- **ACTIVITY**:
Exactly the lines from the one containing "### 1. Precise Natural Language Parsing" through the end of the data below are to be reproduced, and nothing besides them.

────────

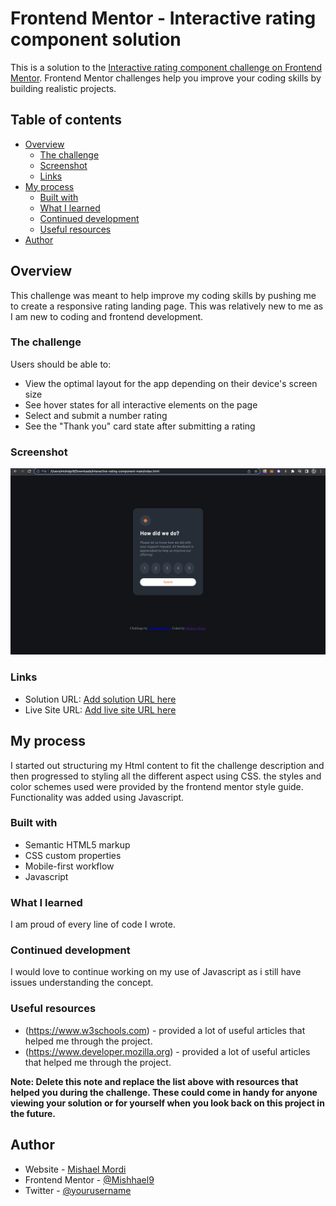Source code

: # Frontend Mentor - Interactive rating component solution

This is a solution to the [Interactive rating component challenge on Frontend Mentor](https://www.frontendmentor.io/challenges/interactive-rating-component-koxpeBUmI). Frontend Mentor challenges help you improve your coding skills by building realistic projects.

## Table of contents

- [Overview](#overview)
  - [The challenge](#the-challenge)
  - [Screenshot](#screenshot)
  - [Links](#links)
- [My process](#my-process)
  - [Built with](#built-with)
  - [What I learned](#what-i-learned)
  - [Continued development](#continued-development)
  - [Useful resources](#useful-resources)
- [Author](#author)


## Overview
This challenge was meant to help improve my coding skills by pushing me to create a responsive rating landing page. This was relatively new to me as I am new to coding and frontend development.

### The challenge

Users should be able to:

- View the optimal layout for the app depending on their device's screen size
- See hover states for all interactive elements on the page
- Select and submit a number rating
- See the "Thank you" card state after submitting a rating

### Screenshot

![](/images/screenshot.png)

### Links

- Solution URL: [Add solution URL here](https://your-solution-url.com)
- Live Site URL: [Add live site URL here](https://your-live-site-url.com)

## My process
I started out structuring my Html content to fit the challenge description and then progressed to styling all the different aspect using CSS. the styles and color schemes used were provided by the frontend mentor style guide. Functionality was added using Javascript.

### Built with

- Semantic HTML5 markup
- CSS custom properties
- Mobile-first workflow
- Javascript



### What I learned

I am proud of every line of code I wrote.



### Continued development

I would love to continue working on my use of Javascript as i still have issues understanding the concept.


### Useful resources

- (https://www.w3schools.com) - provided a lot of useful articles that helped me through the project.
- (https://www.developer.mozilla.org) - provided a lot of useful articles that helped me through the project.

**Note: Delete this note and replace the list above with resources that helped you during the challenge. These could come in handy for anyone viewing your solution or for yourself when you look back on this project in the future.**

## Author

- Website - [Mishael Mordi](https://github.com/Mishhael9/)
- Frontend Mentor - [@Mishhael9](https://www.frontendmentor.io/profile/Mishhael9)
- Twitter - [@yourusername](https://www.twitter.com/wolves_hampton)
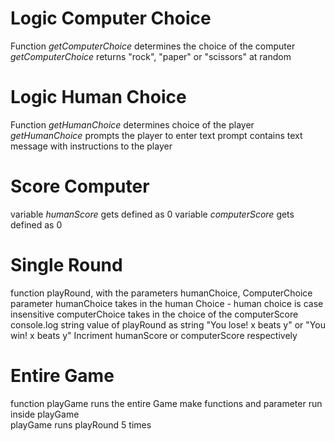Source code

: # Logic Computer Choice
  Function _getComputerChoice_ determines the choice of the computer
  _getComputerChoice_ returns "rock", "paper" or "scissors" at random

# Logic Human Choice
  Function _getHumanChoice_ determines choice of the player
  _getHumanChoice_ prompts the player to enter text 
  prompt contains text message with instructions to the player

# Score Computer
  variable _humanScore_ gets defined as 0
  variable _computerScore_ gets defined as 0

# Single Round
  function playRound, with the parameters humanChoice, ComputerChoice
  parameter humanChoice takes in the human Choice - human choice is case insensitive
  computerChoice takes in the choice of the computerScore
  console.log string value of playRound as string "You lose! x beats y" or "You win! x beats y"
  Incriment humanScore or computerScore  respectively

# Entire Game 
  function playGame runs the entire Game
  make functions and parameter run inside playGame  
  playGame runs playRound 5 times
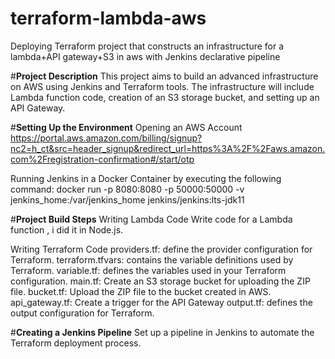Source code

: # terraform-lambda-aws
Deploying Terraform project that constructs an infrastructure for a lambda+API gateway+S3 in aws with Jenkins declarative pipeline

#**Project Description**
This project aims to build an advanced infrastructure on AWS using Jenkins and Terraform tools. The infrastructure will include Lambda function code, creation of an S3 storage bucket, and setting up an API Gateway.

#**Setting Up the Environment**
Opening an AWS Account
https://portal.aws.amazon.com/billing/signup?nc2=h_ct&src=header_signup&redirect_url=https%3A%2F%2Faws.amazon.com%2Fregistration-confirmation#/start/otp

Running Jenkins in a Docker Container
by executing the following command:
docker run -p 8080:8080 -p 50000:50000 -v jenkins_home:/var/jenkins_home jenkins/jenkins:lts-jdk11

#**Project Build Steps**
Writing Lambda Code
Write code for a Lambda function , i did it in  Node.js.

Writing Terraform Code
    providers.tf: define the provider configuration for Terraform.
    terraform.tfvars: contains the variable definitions used by Terraform.
    variable.tf: defines the variables used in your Terraform configuration. 
    main.tf: Create an S3 storage bucket for uploading the ZIP file.
    bucket.tf: Upload the ZIP file to the bucket created in AWS.
    api_gateway.tf: Create a trigger for the API Gateway
    output.tf: defines the output configuration for Terraform.
    

#**Creating a Jenkins Pipeline**
Set up a pipeline in Jenkins to automate the Terraform deployment process.







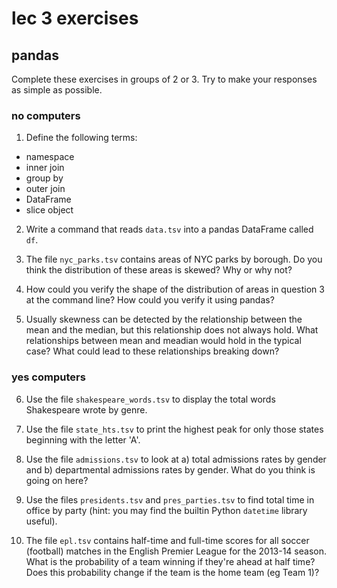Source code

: <!-- author: Jason Dolatshahi -->

# lec 3 exercises
## pandas

Complete these exercises in groups of 2 or 3. Try to make your responses as
simple as possible.

### no computers

1) Define the following terms:
- namespace
- inner join
- group by
- outer join
- DataFrame
- slice object

2) Write a command that reads `data.tsv` into a pandas DataFrame called `df`.

3) The file `nyc_parks.tsv` contains areas of NYC parks by borough. Do you
think the distribution of these areas is skewed? Why or why not?

4) How could you verify the shape of the distribution of areas in question 3 
at the command line? How could you verify it using pandas?

5) Usually skewness can be detected by the relationship between the mean and
the median, but this relationship does not always hold. What relationships
between mean and meadian would hold in the typical case? What could lead to
these relationships breaking down?

### yes computers

6) Use the file `shakespeare_words.tsv` to display the total words Shakespeare
wrote by genre.

7) Use the file `state_hts.tsv` to print the highest peak for only those states
beginning with the letter 'A'.

8) Use the file `admissions.tsv` to look at a) total admissions rates by gender
and b) departmental admissions rates by gender. What do you think is going on
here?

9) Use the files `presidents.tsv` and `pres_parties.tsv` to find total time in
office by party (hint: you may find the builtin Python `datetime` library useful).

10) The file `epl.tsv` contains half-time and full-time scores for all soccer
(football) matches in the English Premier League for the 2013-14 season. What
is the probability of a team winning if they're ahead at half time? Does this
probability change if the team is the home team (eg Team 1)?
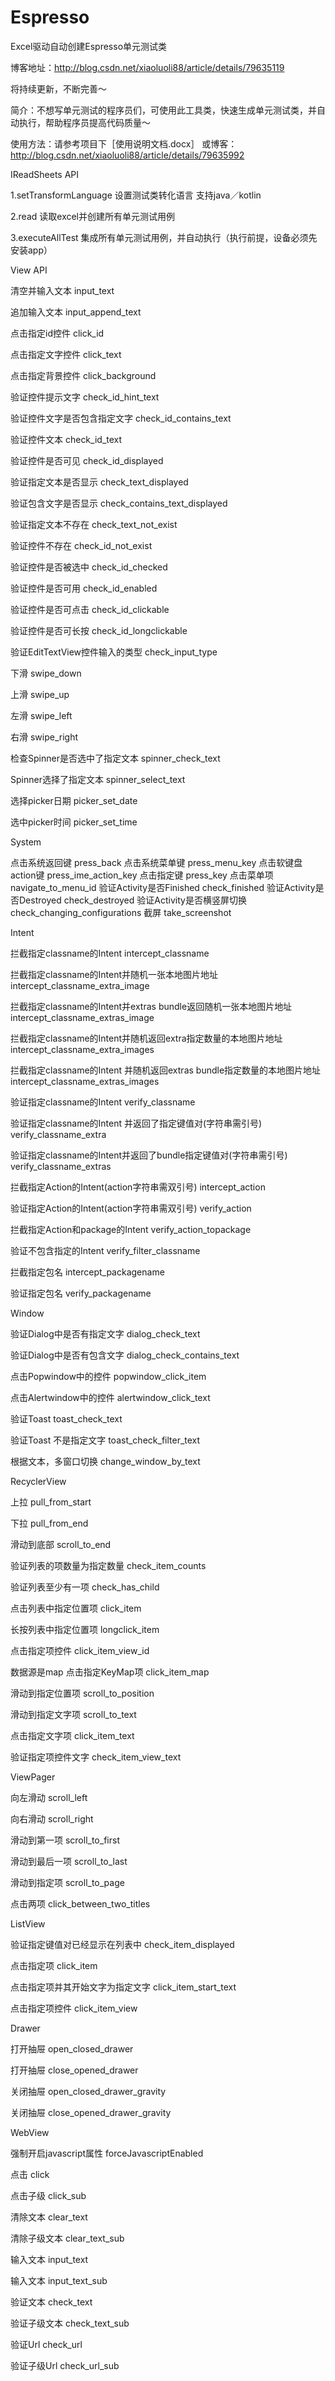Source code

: # Espresso
Excel驱动自动创建Espresso单元测试类

博客地址：http://blog.csdn.net/xiaoluoli88/article/details/79635119

将持续更新，不断完善～

简介：不想写单元测试的程序员们，可使用此工具类，快速生成单元测试类，并自动执行，帮助程序员提高代码质量～

使用方法：请参考项目下［使用说明文档.docx］
或博客：http://blog.csdn.net/xiaoluoli88/article/details/79635992

IReadSheets API

1.setTransformLanguage 设置测试类转化语言 支持java／kotlin 

2.read 读取excel并创建所有单元测试用例 

3.executeAllTest 集成所有单元测试用例，并自动执行（执行前提，设备必须先安装app）

View API

清空并输入文本 input_text

追加输入文本 input_append_text

点击指定id控件 click_id

点击指定文字控件 click_text

点击指定背景控件 click_background

验证控件提示文字 check_id_hint_text

验证控件文字是否包含指定文字 check_id_contains_text

验证控件文本 check_id_text

验证控件是否可见 check_id_displayed

验证指定文本是否显示 check_text_displayed

验证包含文字是否显示 check_contains_text_displayed

验证指定文本不存在 check_text_not_exist

验证控件不存在 check_id_not_exist

验证控件是否被选中 check_id_checked

验证控件是否可用 check_id_enabled

验证控件是否可点击 check_id_clickable

验证控件是否可长按 check_id_longclickable

验证EditTextView控件输入的类型 check_input_type

下滑 swipe_down

上滑 swipe_up

左滑 swipe_left

右滑 swipe_right

检查Spinner是否选中了指定文本 spinner_check_text

Spinner选择了指定文本 spinner_select_text

选择picker日期 picker_set_date

选中picker时间 picker_set_time

System

点击系统返回键 press_back 
点击系统菜单键 press_menu_key 
点击软键盘action键 press_ime_action_key 
点击指定键 press_key 
点击菜单项 navigate_to_menu_id 
验证Activity是否Finished check_finished 
验证Activity是否Destroyed check_destroyed 
验证Activity是否横竖屏切换 check_changing_configurations 
截屏 take_screenshot

Intent

拦截指定classname的Intent intercept_classname 

拦截指定classname的Intent并随机一张本地图片地址 
intercept_classname_extra_image 

拦截指定classname的Intent并extras bundle返回随机一张本地图片地址 
intercept_classname_extras_image 

拦截指定classname的Intent并随机返回extra指定数量的本地图片地址 
intercept_classname_extra_images 

拦截指定classname的Intent 并随机返回extras bundle指定数量的本地图片地址 intercept_classname_extras_images 

验证指定classname的Intent verify_classname 

验证指定classname的Intent 并返回了指定键值对(字符串需引号) 
verify_classname_extra 

验证指定classname的Intent并返回了bundle指定键值对(字符串需引号) 
verify_classname_extras 

拦截指定Action的Intent(action字符串需双引号) intercept_action 

验证指定Action的Intent(action字符串需双引号) verify_action 

拦截指定Action和package的Intent verify_action_topackage 

验证不包含指定的Intent verify_filter_classname 

拦截指定包名 intercept_packagename 

验证指定包名 verify_packagename

Window

验证Dialog中是否有指定文字 dialog_check_text

验证Dialog中是否有包含文字 dialog_check_contains_text

点击Popwindow中的控件 popwindow_click_item

点击Alertwindow中的控件 alertwindow_click_text

验证Toast toast_check_text

验证Toast 不是指定文字 toast_check_filter_text

根据文本，多窗口切换 change_window_by_text

RecyclerView

上拉 pull_from_start

下拉 pull_from_end

滑动到底部 scroll_to_end

验证列表的项数量为指定数量 check_item_counts

验证列表至少有一项 check_has_child

点击列表中指定位置项 click_item

长按列表中指定位置项 longclick_item

点击指定项控件 click_item_view_id

数据源是map 点击指定KeyMap项 click_item_map

滑动到指定位置项 scroll_to_position

滑动到指定文字项 scroll_to_text

点击指定文字项 click_item_text

验证指定项控件文字 check_item_view_text

ViewPager

向左滑动 scroll_left

向右滑动 scroll_right

滑动到第一项 scroll_to_first

滑动到最后一项 scroll_to_last

滑动到指定项 scroll_to_page

点击两项 click_between_two_titles

ListView

验证指定键值对已经显示在列表中 check_item_displayed

点击指定项 click_item

点击指定项并其开始文字为指定文字 click_item_start_text

点击指定项控件 click_item_view

Drawer

打开抽屉 open_closed_drawer

打开抽屉 close_opened_drawer

关闭抽屉 open_closed_drawer_gravity

关闭抽屉 close_opened_drawer_gravity

WebView

强制开启javascript属性 forceJavascriptEnabled 

点击 click

点击子级 click_sub

清除文本 clear_text

清除子级文本 clear_text_sub

输入文本  input_text

输入文本  input_text_sub

验证文本  check_text

验证子级文本 check_text_sub

验证Url check_url

验证子级Url check_url_sub
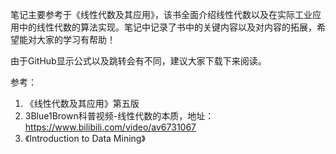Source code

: 笔记主要参考于《线性代数及其应用》，该书全面介绍线性代数以及在实际工业应用中的线性代数的算法实现。笔记中记录了书中的关键内容以及对内容的拓展，希望能对大家的学习有帮助！

由于GitHub显示公式以及跳转会有不同，建议大家下载下来阅读。

参考：

1. 《线性代数及其应用》第五版
2. 3Blue1Brown科普视频-线性代数的本质，地址：https://www.bilibili.com/video/av6731067
3. 《Introduction to Data Mining》

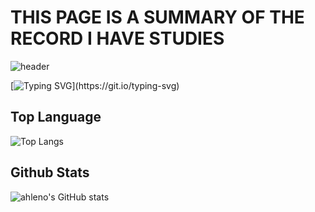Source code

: # THIS PAGE IS A SUMMARY OF THE RECORD I HAVE STUDIES 

![header](https://capsule-render.vercel.app/api?type=venom&color=auto&height=300&section=header&text=I'm%20ahleno%20&fontSize=90)

[![Typing SVG](https://readme-typing-svg.demolab.com?font=Fira+Code&pause=1000&width=435&lines=Developing+my+programming+skills.++;Record+my+growth.)](https://git.io/typing-svg)


## Top Language
![Top Langs](https://github-readme-stats.vercel.app/api/top-langs/?username=ahleno&layout=compact)


## Github Stats
![ahleno's GitHub stats](https://github-readme-stats.vercel.app/api?username=ahleno&show_icons=true)
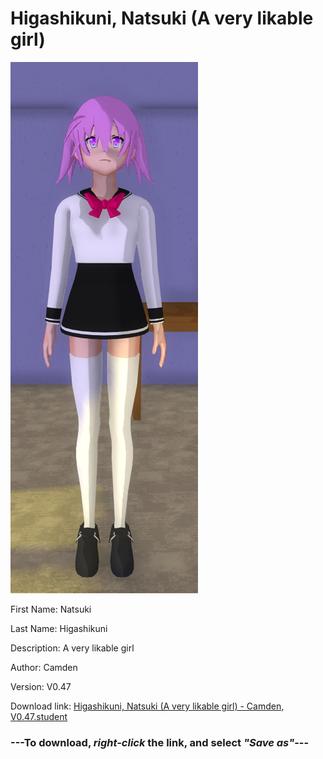 # Higashikuni, Natsuki (A very likable girl)

<img src = "https://raw.githubusercontent.com/Arbiter1223/Daigaku-Gurashi-Custom-Students/master/Students/Files/Higashikuni%2C%20Natsuki%20(A%20very%20likable%20girl).png">

First Name: Natsuki

Last Name: Higashikuni

Description: A very likable girl

Author: Camden

Version: V0.47

Download link: <a href="https://raw.githubusercontent.com/Arbiter1223/Daigaku-Gurashi-Custom-Students/master/Students/Files/Higashikuni%2C%20Natsuki%20(A%20very%20likable%20girl)%20-%20Camden%2C%20V0.47.student">Higashikuni, Natsuki (A very likable girl) - Camden, V0.47.student</a>

### ---**To download, _right-click_ the link, and select _"Save as"_**---
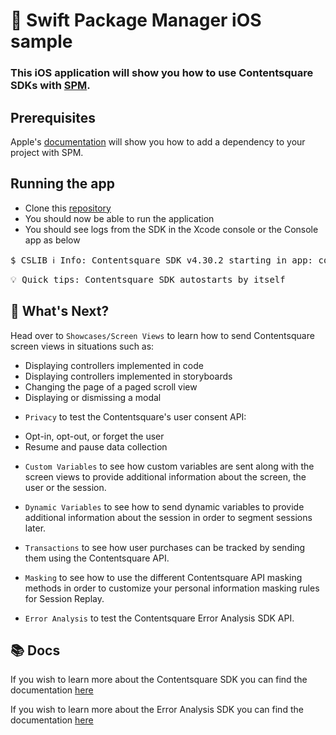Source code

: # 🎉 Swift Package Manager iOS sample 

### This iOS application will show you how to use Contentsquare SDKs with [SPM](https://developer.apple.com/documentation/swift_packages/adding_package_dependencies_to_your_app). <br />

## Prerequisites

Apple's [documentation](https://developer.apple.com/documentation/swift_packages/adding_package_dependencies_to_your_app) will show you how to add a dependency to your project with SPM.

## Running the app
* Clone this [repository](https://github.com/ContentSquare/iOS-sample-app)
* You should now be able to run the application
* You should see logs from the SDK in the Xcode console or the Console app as below

<pre>$ CSLIB ℹ️ Info: Contentsquare SDK v4.30.2 starting in app: com.your.bundle.identifier</pre>

<pre>💡 Quick tips: Contentsquare SDK autostarts by itself </pre>

## 🚀 What's Next?

Head over to `Showcases/Screen Views` to learn how to send Contentsquare screen views in situations such as:
*  Displaying controllers implemented in code
*  Displaying controllers implemented in storyboards
*  Changing the page of a paged scroll view
*  Displaying or dismissing a modal

- `Privacy` to test the Contentsquare's user consent API:
* Opt-in, opt-out, or forget the user
* Resume and pause data collection

- `Custom Variables` to see how custom variables are sent along with the screen views to provide additional information about the screen, the user or the session.

- `Dynamic Variables` to see how to send dynamic variables to provide additional information about the session in order to segment sessions later.

- `Transactions` to see how user purchases can be tracked by sending them using the Contentsquare API.

- `Masking` to see how to use the different Contentsquare API masking methods in order to customize your personal information masking rules for Session Replay.

- `Error Analysis` to test the Contentsquare Error Analysis SDK API.

## 📚 Docs

If you wish to learn more about the Contentsquare SDK you can find the documentation [here](https://docs.contentsquare.com/ios/)

If you wish to learn more about the Error Analysis SDK you can find the documentation [here](https://docs.contentsquare.com/ios-sdk-error-analysis/)
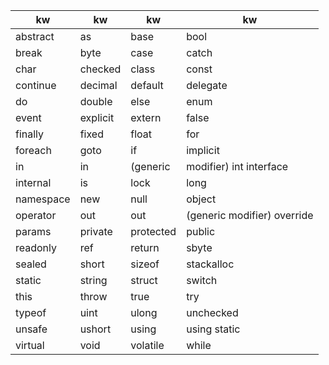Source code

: 
|kw|kw|kw|kw|
|--|--|--|--|
|abstract|as|base|bool|
|break|byte|case|catch|
|char|checked|class|const|
|continue|decimal|default|delegate|
|do|double|else|enum|
|event|explicit|extern|false|
|finally|fixed|float|for|
|foreach|goto|if|implicit|
|in|in|(generic|modifier)	int	interface|
|internal|is|lock|long|
|namespace|new|null|object|
|operator|out|out|(generic modifier)	override|
|params|private|protected|public|
|readonly|ref|return|sbyte|
|sealed|short|sizeof|stackalloc|
|static|string|struct|switch|
|this|throw|true|try|
|typeof|uint|ulong|unchecked|
|unsafe|ushort|using|using static|
|virtual|void|volatile|while|
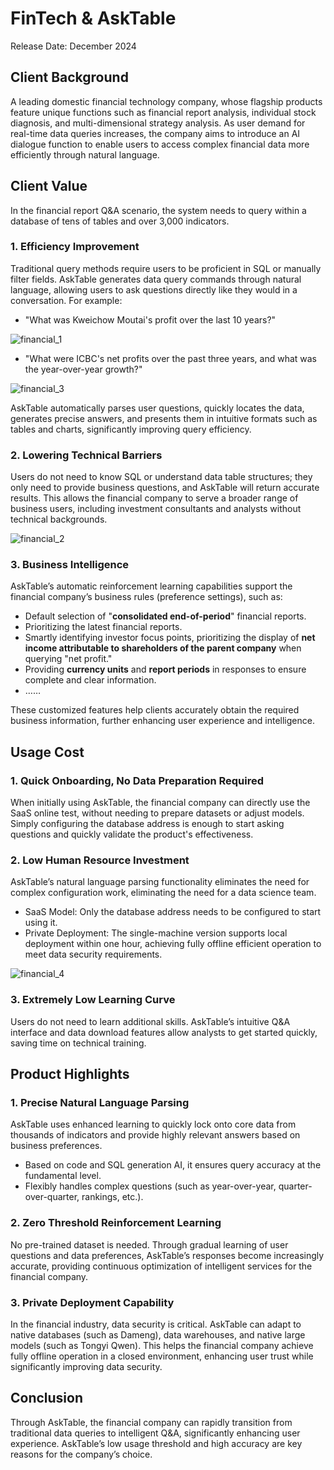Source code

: # FinTech & AskTable

Release Date: December 2024

## Client Background

A leading domestic financial technology company, whose flagship products feature unique functions such as financial report analysis, individual stock diagnosis, and multi-dimensional strategy analysis. As user demand for real-time data queries increases, the company aims to introduce an AI dialogue function to enable users to access complex financial data more efficiently through natural language.

## Client Value

In the financial report Q&A scenario, the system needs to query within a database of tens of tables and over 3,000 indicators.

### 1. Efficiency Improvement
Traditional query methods require users to be proficient in SQL or manually filter fields. AskTable generates data query commands through natural language, allowing users to ask questions directly like they would in a conversation. For example:
- "What was Kweichow Moutai's profit over the last 10 years?"
  
<div class="img-center large">
  <img src="/img/asktable/use_case_financial_1.png" alt="financial_1" />
</div>

- "What were ICBC's net profits over the past three years, and what was the year-over-year growth?"
<div class="img-center large">
  <img src="/img/asktable/use_case_financial_3.png" alt="financial_3" />
</div>

AskTable automatically parses user questions, quickly locates the data, generates precise answers, and presents them in intuitive formats such as tables and charts, significantly improving query efficiency.

### 2. Lowering Technical Barriers
Users do not need to know SQL or understand data table structures; they only need to provide business questions, and AskTable will return accurate results. This allows the financial company to serve a broader range of business users, including investment consultants and analysts without technical backgrounds.

<div class="img-center large">
  <img src="/img/asktable/use_case_financial_2.png" alt="financial_2" />
</div>

### 3. Business Intelligence
AskTable’s automatic reinforcement learning capabilities support the financial company’s business rules (preference settings), such as:
- Default selection of "**consolidated end-of-period**" financial reports.
- Prioritizing the latest financial reports.
- Smartly identifying investor focus points, prioritizing the display of **net income attributable to shareholders of the parent company** when querying "net profit."
- Providing **currency units** and **report periods** in responses to ensure complete and clear information.
- ……

These customized features help clients accurately obtain the required business information, further enhancing user experience and intelligence.

## Usage Cost

### 1. Quick Onboarding, No Data Preparation Required
When initially using AskTable, the financial company can directly use the SaaS online test, without needing to prepare datasets or adjust models. Simply configuring the database address is enough to start asking questions and quickly validate the product's effectiveness.

### 2. Low Human Resource Investment
AskTable’s natural language parsing functionality eliminates the need for complex configuration work, eliminating the need for a data science team.
- SaaS Model: Only the database address needs to be configured to start using it.
- Private Deployment: The single-machine version supports local deployment within one hour, achieving fully offline efficient operation to meet data security requirements.

<div class="img-center large">
  <img src="/img/asktable/use_case_financial_4.png" alt="financial_4" />
</div>

### 3. Extremely Low Learning Curve
Users do not need to learn additional skills. AskTable’s intuitive Q&A interface and data download features allow analysts to get started quickly, saving time on technical training.

## Product Highlights

### 1. Precise Natural Language Parsing
AskTable uses enhanced learning to quickly lock onto core data from thousands of indicators and provide highly relevant answers based on business preferences.
- Based on code and SQL generation AI, it ensures query accuracy at the fundamental level.
- Flexibly handles complex questions (such as year-over-year, quarter-over-quarter, rankings, etc.).

### 2. Zero Threshold Reinforcement Learning
No pre-trained dataset is needed. Through gradual learning of user questions and data preferences, AskTable’s responses become increasingly accurate, providing continuous optimization of intelligent services for the financial company.

### 3. Private Deployment Capability
In the financial industry, data security is critical. AskTable can adapt to native databases (such as Dameng), data warehouses, and native large models (such as Tongyi Qwen). This helps the financial company achieve fully offline operation in a closed environment, enhancing user trust while significantly improving data security.

## Conclusion

Through AskTable, the financial company can rapidly transition from traditional data queries to intelligent Q&A, significantly enhancing user experience. AskTable’s low usage threshold and high accuracy are key reasons for the company’s choice.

────────

- **OUTPUT FOR THIS TASK**:
### 1. Precise Natural Language Parsing
AskTable uses enhanced learning to quickly lock onto core data from thousands of indicators and provide highly relevant answers based on business preferences.
- Based on code and SQL generation AI, it ensures query accuracy at the fundamental level.
- Flexibly handles complex questions (such as year-over-year, quarter-over-quarter, rankings, etc.).

### 2. Zero Threshold Reinforcement Learning
No pre-trained dataset is needed. Through gradual learning of user questions and data preferences, AskTable’s responses become increasingly accurate, providing continuous optimization of intelligent services for the financial company.

### 3. Private Deployment Capability
In the financial industry, data security is critical. AskTable can adapt to native databases (such as Dameng), data warehouses, and native large models (such as Tongyi Qwen). This helps the financial company achieve fully offline operation in a closed environment, enhancing user trust while significantly improving data security.

## Conclusion

Through AskTable, the financial company can rapidly transition from traditional data queries to intelligent Q&A, significantly enhancing user experience. AskTable’s low usage threshold and high accuracy are key reasons for the company’s choice.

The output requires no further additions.